C. Drew ‘The Squib’ in Bulletin (Sydney) 23 Sept. 36/1: The way he slammed them into the pockets and brought off difficult cannons was an eye-opener.
[US]Mezzrow & Wolfe Really the Blues 92: That was an eye-opener to me.
[US]Lait & Mortimer USA Confidential 253: He picked up a book. It was Chicago Confidential. Instead of barbiturate, it was an eye-opener.
[Aus]J. Hibberd White with Wire Wheels (1973) 205: Just wait until I get my new Ford Mustang. That’ll be a real eye-opener.
[Aus]A. Buzo The Roy Murphy Show (1973) 121: This has been a revelation to me. A real eye-opener.
[UK]J. McClure Spike Island (1981) 150: When you listen to some of the stories the cows tell [...] that’s an eye-opener certainly.
[UK]Guardian Guide 15–21 May 65: Biggest eye-opener? Mulder and Scully, in the shower. Together.
[UK]Indep. Rev. 10 June 20: The contents of this emporium were a bit of an eye-opener.
[UK]K. Richards Life 63: I did the bakery, the bread round at weekends, which was really an eye-opener at that age, thirteen.

3. an attractive woman.

[Aus]Sun. Times (Perth) 21 Jan. 1/1: A new eye-opener has been disovered at the Port [and] the discoverer is a dashing young pressman of note.
[US]F. Hurst ‘Oats for the Woman’ Humoresque 72: He ’ain’t seen her since a child, and all of a sudden he comes West and finds in front of him an eye-opener.
[US](con. 1920s) J.T. Farrell Judgement Day in Studs Lonigan (1936) 648: Plenty of lads would turn around on the street to get a load of her, because she was an eye-opener.

4. (drugs) the day’s first dose of a drug.

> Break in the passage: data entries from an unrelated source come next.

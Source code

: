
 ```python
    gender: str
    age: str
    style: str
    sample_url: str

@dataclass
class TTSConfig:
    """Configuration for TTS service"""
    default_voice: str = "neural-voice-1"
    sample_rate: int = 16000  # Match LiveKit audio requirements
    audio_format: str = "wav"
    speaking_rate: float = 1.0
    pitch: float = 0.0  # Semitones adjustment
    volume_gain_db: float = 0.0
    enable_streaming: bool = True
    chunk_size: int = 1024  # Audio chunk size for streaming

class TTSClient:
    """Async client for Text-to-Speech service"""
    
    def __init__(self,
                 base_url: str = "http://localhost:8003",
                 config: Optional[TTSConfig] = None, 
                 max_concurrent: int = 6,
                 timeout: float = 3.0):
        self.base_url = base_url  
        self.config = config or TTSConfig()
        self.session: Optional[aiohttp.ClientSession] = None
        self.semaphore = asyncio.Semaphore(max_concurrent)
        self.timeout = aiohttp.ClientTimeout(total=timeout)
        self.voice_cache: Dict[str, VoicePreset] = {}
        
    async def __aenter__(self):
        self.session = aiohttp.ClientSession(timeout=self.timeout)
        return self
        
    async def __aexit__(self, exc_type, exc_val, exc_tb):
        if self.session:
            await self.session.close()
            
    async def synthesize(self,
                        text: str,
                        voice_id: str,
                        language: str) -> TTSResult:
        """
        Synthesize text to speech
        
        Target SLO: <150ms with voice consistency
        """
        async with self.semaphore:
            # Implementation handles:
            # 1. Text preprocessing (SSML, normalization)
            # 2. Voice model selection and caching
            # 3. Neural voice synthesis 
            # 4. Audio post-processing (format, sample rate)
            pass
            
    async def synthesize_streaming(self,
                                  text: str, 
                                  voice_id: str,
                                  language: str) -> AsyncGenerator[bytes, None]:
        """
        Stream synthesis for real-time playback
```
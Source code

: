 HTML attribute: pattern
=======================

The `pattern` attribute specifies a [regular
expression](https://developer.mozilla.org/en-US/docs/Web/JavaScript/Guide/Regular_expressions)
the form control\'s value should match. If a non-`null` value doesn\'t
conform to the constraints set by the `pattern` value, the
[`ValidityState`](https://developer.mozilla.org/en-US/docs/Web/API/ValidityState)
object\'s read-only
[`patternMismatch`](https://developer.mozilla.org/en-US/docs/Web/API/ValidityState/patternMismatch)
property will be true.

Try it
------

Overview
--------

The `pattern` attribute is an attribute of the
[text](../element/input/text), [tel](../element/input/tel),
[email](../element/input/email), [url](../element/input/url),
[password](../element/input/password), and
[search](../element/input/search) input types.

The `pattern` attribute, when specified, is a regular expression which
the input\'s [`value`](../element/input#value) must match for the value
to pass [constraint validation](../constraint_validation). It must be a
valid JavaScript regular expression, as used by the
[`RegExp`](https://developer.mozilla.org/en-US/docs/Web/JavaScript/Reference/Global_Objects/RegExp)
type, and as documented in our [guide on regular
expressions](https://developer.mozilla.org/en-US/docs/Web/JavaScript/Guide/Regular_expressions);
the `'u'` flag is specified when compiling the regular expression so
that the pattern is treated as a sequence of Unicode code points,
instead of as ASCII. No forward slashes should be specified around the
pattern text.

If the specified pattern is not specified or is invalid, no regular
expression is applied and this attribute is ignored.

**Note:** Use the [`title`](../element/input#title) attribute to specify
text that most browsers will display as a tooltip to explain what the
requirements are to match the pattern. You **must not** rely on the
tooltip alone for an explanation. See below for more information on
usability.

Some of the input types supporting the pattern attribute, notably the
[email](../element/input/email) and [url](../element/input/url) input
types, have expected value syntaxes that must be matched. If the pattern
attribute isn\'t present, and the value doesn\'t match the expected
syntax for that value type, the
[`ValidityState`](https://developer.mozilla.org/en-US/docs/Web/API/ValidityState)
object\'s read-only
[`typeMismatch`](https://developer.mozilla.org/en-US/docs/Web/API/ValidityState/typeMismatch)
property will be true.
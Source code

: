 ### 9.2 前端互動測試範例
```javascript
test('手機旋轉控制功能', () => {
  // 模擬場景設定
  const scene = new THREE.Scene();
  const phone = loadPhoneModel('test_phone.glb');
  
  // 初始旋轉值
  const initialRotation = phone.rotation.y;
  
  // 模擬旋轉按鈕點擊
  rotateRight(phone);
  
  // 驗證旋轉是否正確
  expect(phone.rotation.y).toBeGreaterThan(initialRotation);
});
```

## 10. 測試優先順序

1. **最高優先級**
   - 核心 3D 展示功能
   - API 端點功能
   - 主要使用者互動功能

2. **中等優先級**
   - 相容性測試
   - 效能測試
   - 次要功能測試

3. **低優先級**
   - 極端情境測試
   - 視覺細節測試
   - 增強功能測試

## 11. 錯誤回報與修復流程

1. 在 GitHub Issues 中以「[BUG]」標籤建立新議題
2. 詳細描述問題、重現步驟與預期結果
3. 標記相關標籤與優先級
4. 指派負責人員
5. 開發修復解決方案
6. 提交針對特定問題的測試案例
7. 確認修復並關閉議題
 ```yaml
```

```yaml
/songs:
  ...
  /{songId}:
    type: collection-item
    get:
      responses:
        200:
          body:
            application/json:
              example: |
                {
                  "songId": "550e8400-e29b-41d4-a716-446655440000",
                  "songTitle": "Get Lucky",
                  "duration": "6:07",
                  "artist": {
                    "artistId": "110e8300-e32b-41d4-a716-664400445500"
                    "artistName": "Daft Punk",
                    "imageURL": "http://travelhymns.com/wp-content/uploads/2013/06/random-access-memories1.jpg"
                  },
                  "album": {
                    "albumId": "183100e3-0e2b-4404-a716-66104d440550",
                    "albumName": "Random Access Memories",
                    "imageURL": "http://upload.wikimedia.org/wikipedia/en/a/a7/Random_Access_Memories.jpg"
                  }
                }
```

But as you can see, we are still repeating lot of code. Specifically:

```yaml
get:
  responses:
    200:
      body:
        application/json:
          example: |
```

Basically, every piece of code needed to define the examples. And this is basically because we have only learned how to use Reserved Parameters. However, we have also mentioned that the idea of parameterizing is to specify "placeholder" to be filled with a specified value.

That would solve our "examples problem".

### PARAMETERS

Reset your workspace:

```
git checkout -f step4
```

[US]D. Maurer ‘Argot of the Und. Narcotic Addict’ Pt 2 in AS XIII:3 183/2: eye-opener. The first injection of the day, often taken in bed.
[US]Monteleone Criminal Sl. (rev. edn).
[US]Anslinger & Tompkins Traffic In Narcotics 308: eye-opener. The addict’s first injection of a drug for the day.
[US]J.E. Schmidt Narcotics Lingo and Lore.
[US]D. Goines Dopefiend (1991) 100: We damn near got enough stuff to go buy us an eye-opener.

5. (drugs) amphetamine.

[US]Illinois Legislative Investigating Committee Drug Crisis in Spears (1986).
[US]D.E. Miller Bk of Jargon 337: eye-openers: Amphetamines.
[US]ONDCP Street Terms 9: Eye opener — [...] amphetamine.

6. (drugs) crack cocaine.

[US]ONDCP Street Terms 9: Eye opener — Crack.